One afternoon after a long day at school for myself and my children I could tell that one of my children was at the end of his tether for the day. He then had to go to tennis, a sport which he doesn’t particularly enjoy, but until he finds something else to do, he is stuck with it. Whilst they were all at tennis I began to picture the rest of the evening in my head – the arduous task of cooking dinner, the conversation around the dinner table, the snapping, the nagging, the whining, the whinging and finally the inevitable meltdown of my child. This time, however, I was prepared, and adopted a tactic that avoided the pre-empted meltdown.
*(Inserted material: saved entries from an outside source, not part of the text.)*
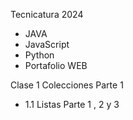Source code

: Tecnicatura 2024
- JAVA
- JavaScript
- Python
- Portafolio WEB

Clase 1 Colecciones Parte 1
- 1.1 Listas Parte 1 , 2 y 3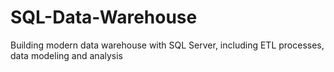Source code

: # SQL-Data-Warehouse
Building modern data warehouse with SQL Server, including ETL processes, data modeling and analysis
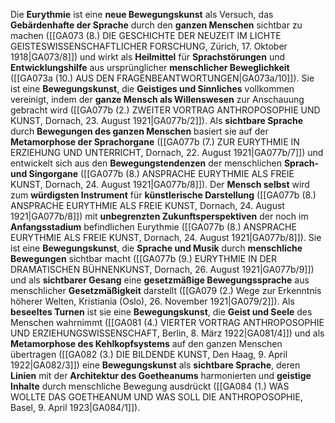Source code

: 
Die **Eurythmie** ist eine **neue Bewegungskunst** als Versuch, das **Gebärdenhafte der Sprache** durch den **ganzen Menschen** sichtbar zu machen ([[GA073 (8.) DIE GESCHICHTE DER NEUZEIT IM LICHTE GEISTESWISSENSCHAFTLICHER FORSCHUNG, Zürich, 17. Oktober 1918|GA073/8]]) und wirkt als **Heilmittel** für **Sprachstörungen** und **Entwicklungshilfe** aus ursprünglicher **menschlicher Beweglichkeit** ([[GA073a (10.) AUS DEN FRAGENBEANTWORTUNGEN|GA073a/10]]). Sie ist eine **Bewegungskunst**, die **Geistiges und Sinnliches** vollkommen vereinigt, indem der **ganze Mensch als Willenswesen** zur Anschauung gebracht wird ([[GA077b (2.) ZWEITER VORTRAG ANTHROPOSOPHIE UND KUNST, Dornach, 23. August 1921|GA077b/2]]). Als **sichtbare Sprache** durch **Bewegungen des ganzen Menschen** basiert sie auf der **Metamorphose der Sprachorgane** ([[GA077b (7.) ZUR EURYTHMIE IN ERZIEHUNG UND UNTERRICHT, Dornach, 22. August 1921|GA077b/7]]) und entwickelt sich aus den **Bewegungstendenzen** der menschlichen **Sprach- und Singorgane** ([[GA077b (8.) ANSPRACHE EURYTHMIE ALS FREIE KUNST, Dornach, 24. August 1921|GA077b/8]]). Der **Mensch selbst** wird zum **würdigsten Instrument** für **künstlerische Darstellung** ([[GA077b (8.) ANSPRACHE EURYTHMIE ALS FREIE KUNST, Dornach, 24. August 1921|GA077b/8]]) mit **unbegrenzten Zukunftsperspektiven** der noch im **Anfangsstadium** befindlichen Eurythmie ([[GA077b (8.) ANSPRACHE EURYTHMIE ALS FREIE KUNST, Dornach, 24. August 1921|GA077b/8]]). Sie ist eine **Bewegungskunst**, die **Sprache und Musik** durch **menschliche Bewegungen** sichtbar macht ([[GA077b (9.) EURYTHMIE IN DER DRAMATISCHEN BÜHNENKUNST, Dornach, 26. August 1921|GA077b/9]]) und als **sichtbarer Gesang** eine **gesetzmäßige Bewegungssprache** aus menschlicher **Gesetzmäßigkeit** darstellt ([[GA079 (2.) Wege zur Erkenntnis höherer Welten, Kristiania (Oslo), 26. November 1921|GA079/2]]). Als **beseeltes Turnen** ist sie eine **Bewegungskunst**, die **Geist und Seele** des Menschen wahrnimmt ([[GA081 (4.) VIERTER VORTRAG ANTHROPOSOPHIE UND ERZIEHUNGSWISSENSCHAFT, Berlin, 8. März 1922|GA081/4]]) und als **Metamorphose des Kehlkopfsystems** auf den ganzen Menschen übertragen ([[GA082 (3.) DIE BILDENDE KUNST, Den Haag, 9. April 1922|GA082/3]]) eine **Bewegungskunst** als **sichtbare Sprache**, deren **Linien** mit der **Architektur des Goetheanums** harmonierten und **geistige Inhalte** durch menschliche Bewegung ausdrückt ([[GA084 (1.) WAS WOLLTE DAS GOETHEANUM UND WAS SOLL DIE ANTHROPOSOPHIE, Basel, 9. April 1923|GA084/1]]).
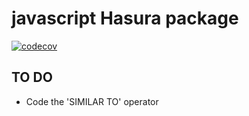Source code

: # javascript Hasura package

[![codecov](https://codecov.io/gh/platyplus/hasura-js/branch/master/graph/badge.svg)](https://codecov.io/gh/platyplus/hasura-js)

## TO DO

- Code the 'SIMILAR TO' operator
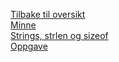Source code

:[Tilbake til oversikt](../README.md)<br />
[Minne](./memory)<br />
[Strings, strlen og sizeof](./strings)<br />
[Oppgave](./oppgave)<br />
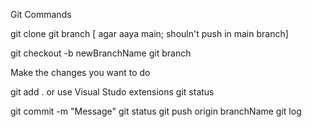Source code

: Git Commands

git clone 
git branch [ agar aaya main; shouln't push in main branch]

git checkout -b newBranchName
git branch

Make the changes you want to do

git add . or use Visual Studo extensions
git status

git commit -m "Message"
git status
git push origin branchName
git log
I don’t often do my children’s jobs for them as I believe they need to contribute to the everyday life of the household, however, this particular night I decided I would ‘set the table’. I pulled out a clean tablecloth, popped some pretty serviettes into wine glasses and sat down to write a quick ‘love’ note to each of them, telling them one reason why I love them so much and that they make my day brighter. When they arrived home from tennis I continued about preparing the evening meal, one by one each of them approached the table and read their special note, I was then rewarded with a hug and an “I love you too”.
My simple little act avoided what was going to be a long night filled with yelling, misbehaviour, tears, and anxiety. If we have the foresight to predict disaster and intervene appropriately we can save ourselves and our children from a lot of angst. If we work to be proactive, rather than reactive 9 out of 10 times the situation will diffuse itself and harmony can be restored.
As adults, we need to lead the way, take responsibility, acknowledge the situation and be able to deal with it in a positive manner, not just for the child involved but for all the members of the family. Meltdowns in a family don’t just affect that child, they affect all whom live with that child, it is therefore important that when preventable situations present themselves, that is exactly what they become – prevented!